■ Task input:
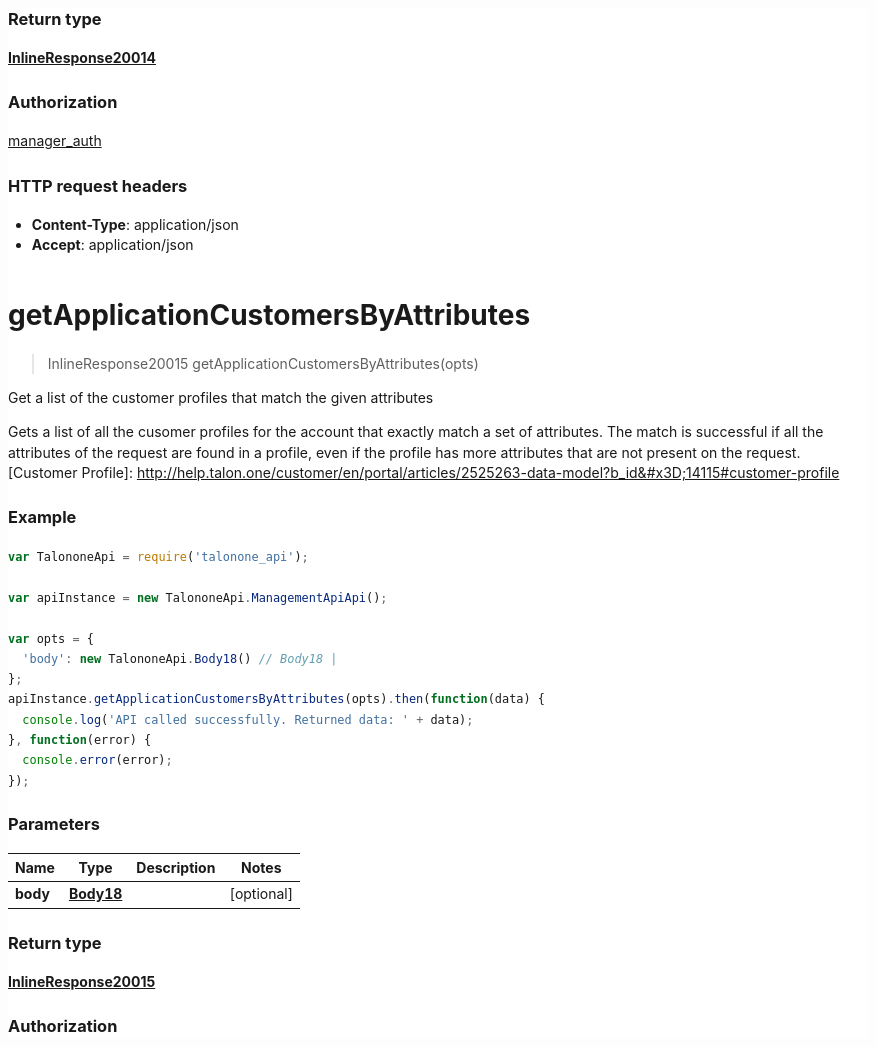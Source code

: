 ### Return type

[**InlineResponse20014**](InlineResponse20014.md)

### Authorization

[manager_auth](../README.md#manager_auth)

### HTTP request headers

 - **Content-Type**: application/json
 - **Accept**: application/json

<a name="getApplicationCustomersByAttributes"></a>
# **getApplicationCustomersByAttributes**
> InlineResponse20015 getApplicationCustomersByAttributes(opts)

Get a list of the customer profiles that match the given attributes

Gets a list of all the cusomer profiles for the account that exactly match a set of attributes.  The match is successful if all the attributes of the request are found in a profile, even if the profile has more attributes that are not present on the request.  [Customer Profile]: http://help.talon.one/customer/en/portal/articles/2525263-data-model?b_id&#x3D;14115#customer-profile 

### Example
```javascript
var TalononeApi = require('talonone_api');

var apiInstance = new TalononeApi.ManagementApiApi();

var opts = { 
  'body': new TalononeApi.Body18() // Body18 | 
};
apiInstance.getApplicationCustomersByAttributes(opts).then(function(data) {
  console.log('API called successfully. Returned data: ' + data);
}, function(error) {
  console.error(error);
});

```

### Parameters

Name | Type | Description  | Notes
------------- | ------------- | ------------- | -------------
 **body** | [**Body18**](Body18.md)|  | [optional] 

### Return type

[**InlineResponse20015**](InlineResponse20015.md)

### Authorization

■ Task directions:
Each line of the data that holds the word "TalononeApi" should be copied.

■ Answer below:
var TalononeApi = require('talonone_api');
var apiInstance = new TalononeApi.ManagementApiApi();
  'body': new TalononeApi.Body18() // Body18 | 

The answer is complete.